Интенсивное переживание, порождаемое этими воспоминаниями, а также напряжение притворства, привели на этот раз к тому, что Никита левый стал выражать настойчивое желание помочиться, которое к ужасу Никиты правого росло с каждой минутой. Попроситься у нянечки означало обнаружить, что он не спит, и, хуже того, обнаружить, что он, бесплотный возвышенный дух, имеет такие низменные желания, да ещё и внеурочно… Попроситься означало признать своё рабство, свою зависимость и неполноценность, - разве дома он просился, когда ему было нужно? Терпеть - то был единственный возможный выход.
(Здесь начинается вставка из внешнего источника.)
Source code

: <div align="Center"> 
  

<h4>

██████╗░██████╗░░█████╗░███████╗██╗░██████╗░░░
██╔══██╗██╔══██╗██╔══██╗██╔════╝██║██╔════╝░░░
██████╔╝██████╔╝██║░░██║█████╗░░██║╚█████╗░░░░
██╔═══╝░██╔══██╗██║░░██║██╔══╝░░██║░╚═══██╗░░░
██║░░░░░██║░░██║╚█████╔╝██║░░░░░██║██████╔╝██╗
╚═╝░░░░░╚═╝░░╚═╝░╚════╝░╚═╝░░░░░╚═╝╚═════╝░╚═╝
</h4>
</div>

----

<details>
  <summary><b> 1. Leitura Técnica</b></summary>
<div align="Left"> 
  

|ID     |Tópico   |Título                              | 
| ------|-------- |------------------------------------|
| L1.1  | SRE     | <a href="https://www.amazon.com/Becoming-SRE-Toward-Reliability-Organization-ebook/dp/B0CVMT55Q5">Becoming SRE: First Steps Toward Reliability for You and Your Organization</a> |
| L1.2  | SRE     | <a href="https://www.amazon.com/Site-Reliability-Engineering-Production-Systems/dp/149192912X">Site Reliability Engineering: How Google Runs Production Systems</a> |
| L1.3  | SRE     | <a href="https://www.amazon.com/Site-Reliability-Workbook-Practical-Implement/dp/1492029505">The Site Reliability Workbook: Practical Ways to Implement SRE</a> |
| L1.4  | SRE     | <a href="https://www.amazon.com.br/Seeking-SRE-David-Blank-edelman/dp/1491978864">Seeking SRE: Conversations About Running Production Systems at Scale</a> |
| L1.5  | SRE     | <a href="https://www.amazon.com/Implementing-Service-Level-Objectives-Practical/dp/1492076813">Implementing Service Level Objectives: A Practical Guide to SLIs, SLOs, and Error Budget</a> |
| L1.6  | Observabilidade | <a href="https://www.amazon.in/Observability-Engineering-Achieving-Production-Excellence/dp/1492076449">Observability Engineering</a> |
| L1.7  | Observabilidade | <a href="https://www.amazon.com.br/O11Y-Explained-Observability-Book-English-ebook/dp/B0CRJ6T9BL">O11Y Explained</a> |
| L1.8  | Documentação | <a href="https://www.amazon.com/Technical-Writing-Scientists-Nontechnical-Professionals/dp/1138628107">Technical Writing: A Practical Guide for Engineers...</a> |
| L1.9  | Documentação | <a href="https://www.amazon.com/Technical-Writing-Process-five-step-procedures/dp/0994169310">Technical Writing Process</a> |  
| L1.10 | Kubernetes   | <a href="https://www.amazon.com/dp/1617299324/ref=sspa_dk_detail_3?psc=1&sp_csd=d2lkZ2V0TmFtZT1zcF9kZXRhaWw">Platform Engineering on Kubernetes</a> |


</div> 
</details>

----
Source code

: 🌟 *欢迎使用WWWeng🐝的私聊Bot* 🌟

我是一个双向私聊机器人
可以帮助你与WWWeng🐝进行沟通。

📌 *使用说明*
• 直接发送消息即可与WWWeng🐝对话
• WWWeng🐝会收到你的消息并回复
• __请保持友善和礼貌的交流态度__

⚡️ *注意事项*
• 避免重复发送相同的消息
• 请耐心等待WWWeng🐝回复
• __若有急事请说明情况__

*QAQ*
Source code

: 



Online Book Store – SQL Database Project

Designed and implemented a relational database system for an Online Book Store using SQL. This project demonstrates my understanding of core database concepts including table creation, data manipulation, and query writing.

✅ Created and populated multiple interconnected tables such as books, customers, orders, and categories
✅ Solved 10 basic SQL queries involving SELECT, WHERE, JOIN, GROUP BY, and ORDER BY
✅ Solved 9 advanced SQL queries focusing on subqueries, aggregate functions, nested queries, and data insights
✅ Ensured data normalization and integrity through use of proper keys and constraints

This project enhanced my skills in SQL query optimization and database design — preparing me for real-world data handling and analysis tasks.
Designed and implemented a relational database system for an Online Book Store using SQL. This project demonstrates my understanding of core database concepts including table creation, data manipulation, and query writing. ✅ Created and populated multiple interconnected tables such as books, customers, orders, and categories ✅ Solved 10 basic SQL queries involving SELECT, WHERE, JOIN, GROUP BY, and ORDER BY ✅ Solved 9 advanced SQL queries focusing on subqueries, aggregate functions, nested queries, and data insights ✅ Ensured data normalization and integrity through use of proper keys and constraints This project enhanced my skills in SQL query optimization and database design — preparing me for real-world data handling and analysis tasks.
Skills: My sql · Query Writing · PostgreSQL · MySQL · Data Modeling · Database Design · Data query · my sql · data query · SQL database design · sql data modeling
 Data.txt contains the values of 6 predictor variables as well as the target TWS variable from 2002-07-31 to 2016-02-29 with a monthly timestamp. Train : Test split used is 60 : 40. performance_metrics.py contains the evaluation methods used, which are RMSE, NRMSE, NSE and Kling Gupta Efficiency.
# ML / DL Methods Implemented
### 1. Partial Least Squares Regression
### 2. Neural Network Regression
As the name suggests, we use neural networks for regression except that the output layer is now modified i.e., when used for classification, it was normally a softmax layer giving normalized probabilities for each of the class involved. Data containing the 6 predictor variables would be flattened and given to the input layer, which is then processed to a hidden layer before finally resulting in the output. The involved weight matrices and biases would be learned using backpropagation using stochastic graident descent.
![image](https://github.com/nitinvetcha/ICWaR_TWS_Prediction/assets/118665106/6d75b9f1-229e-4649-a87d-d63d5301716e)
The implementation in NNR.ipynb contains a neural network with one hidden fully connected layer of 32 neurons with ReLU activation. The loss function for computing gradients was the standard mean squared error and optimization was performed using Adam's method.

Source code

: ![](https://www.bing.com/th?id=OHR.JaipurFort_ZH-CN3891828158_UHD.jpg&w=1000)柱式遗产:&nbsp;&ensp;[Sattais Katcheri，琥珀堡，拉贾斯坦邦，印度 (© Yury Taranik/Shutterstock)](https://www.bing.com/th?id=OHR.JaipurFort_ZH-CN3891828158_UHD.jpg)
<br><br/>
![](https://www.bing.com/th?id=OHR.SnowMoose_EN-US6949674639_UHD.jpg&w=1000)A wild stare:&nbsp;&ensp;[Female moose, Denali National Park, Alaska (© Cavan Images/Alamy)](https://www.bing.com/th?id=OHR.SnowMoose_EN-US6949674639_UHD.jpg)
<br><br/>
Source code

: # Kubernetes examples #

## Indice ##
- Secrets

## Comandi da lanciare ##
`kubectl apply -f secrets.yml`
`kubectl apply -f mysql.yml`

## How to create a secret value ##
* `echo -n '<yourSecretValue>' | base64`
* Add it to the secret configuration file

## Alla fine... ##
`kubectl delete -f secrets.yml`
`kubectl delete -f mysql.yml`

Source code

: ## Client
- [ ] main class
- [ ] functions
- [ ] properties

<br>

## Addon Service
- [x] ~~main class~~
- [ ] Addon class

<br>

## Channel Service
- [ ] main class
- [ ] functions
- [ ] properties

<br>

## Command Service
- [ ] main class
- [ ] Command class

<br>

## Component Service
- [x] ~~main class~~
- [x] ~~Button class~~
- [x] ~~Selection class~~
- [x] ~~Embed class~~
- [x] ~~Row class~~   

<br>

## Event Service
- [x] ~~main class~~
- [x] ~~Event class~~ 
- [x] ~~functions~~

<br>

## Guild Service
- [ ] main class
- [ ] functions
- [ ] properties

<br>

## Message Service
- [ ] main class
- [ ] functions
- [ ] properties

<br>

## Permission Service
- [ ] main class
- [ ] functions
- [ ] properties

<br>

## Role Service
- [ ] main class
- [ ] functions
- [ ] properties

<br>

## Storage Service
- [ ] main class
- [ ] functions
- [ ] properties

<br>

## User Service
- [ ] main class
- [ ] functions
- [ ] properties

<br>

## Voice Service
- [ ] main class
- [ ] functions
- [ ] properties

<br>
И Никита терпел, сколько хватало сил…
На исходе дня он вышел с матерью из дверей дома страданий на главную городскую площадь, на площадь Сталина. На необъятном асфальтовом поле не видно было ни одного голубя. Разгуливать по центральной площади голуби могли позволить себе только в Москве, - и это было признаком высшей цивилизации. Здесь ведь не гуляли по площади красивые, добрые люди, которые кормили бы голубей из рук в лучах солнца. Нет, здесь жили грубые люди, которые ловили бы голубей под тучами, сажали в клетки, поедали их или продавали. Над площадью с гипсовым памятником суровому вождю неприлично возвышалась стоявшая на пригорке церковь; вокруг церкви шумел базар. Сплошной ряд нищих, сидевших по периметру церковного строения, отделял святое пространство от базарных рядов. На этот-то базар, наша троица, один из причастников которой был невидим, как Святой дух, и направила свои стопы.
Никита держался за руку матери и искоса поглядывал на сумку, сквозь чёртову кожу которой он явственно видел обличающие его ущербность мокрые сиреневые рейтузы. Он находился в состоянии испуганного ожидания укола, удара ниже пояса; и это ожидание соединялось в душе его с упреждающей и гасящей удар птенцовой доверчивостью. К облегчению, мать ни словом не упомянула о его позоре, и постепенно, осторожно уверившись в том, что мать не начнёт разговора, он позволил себе забыть о позорном факте на неопределенно долгое время, но не навсегда.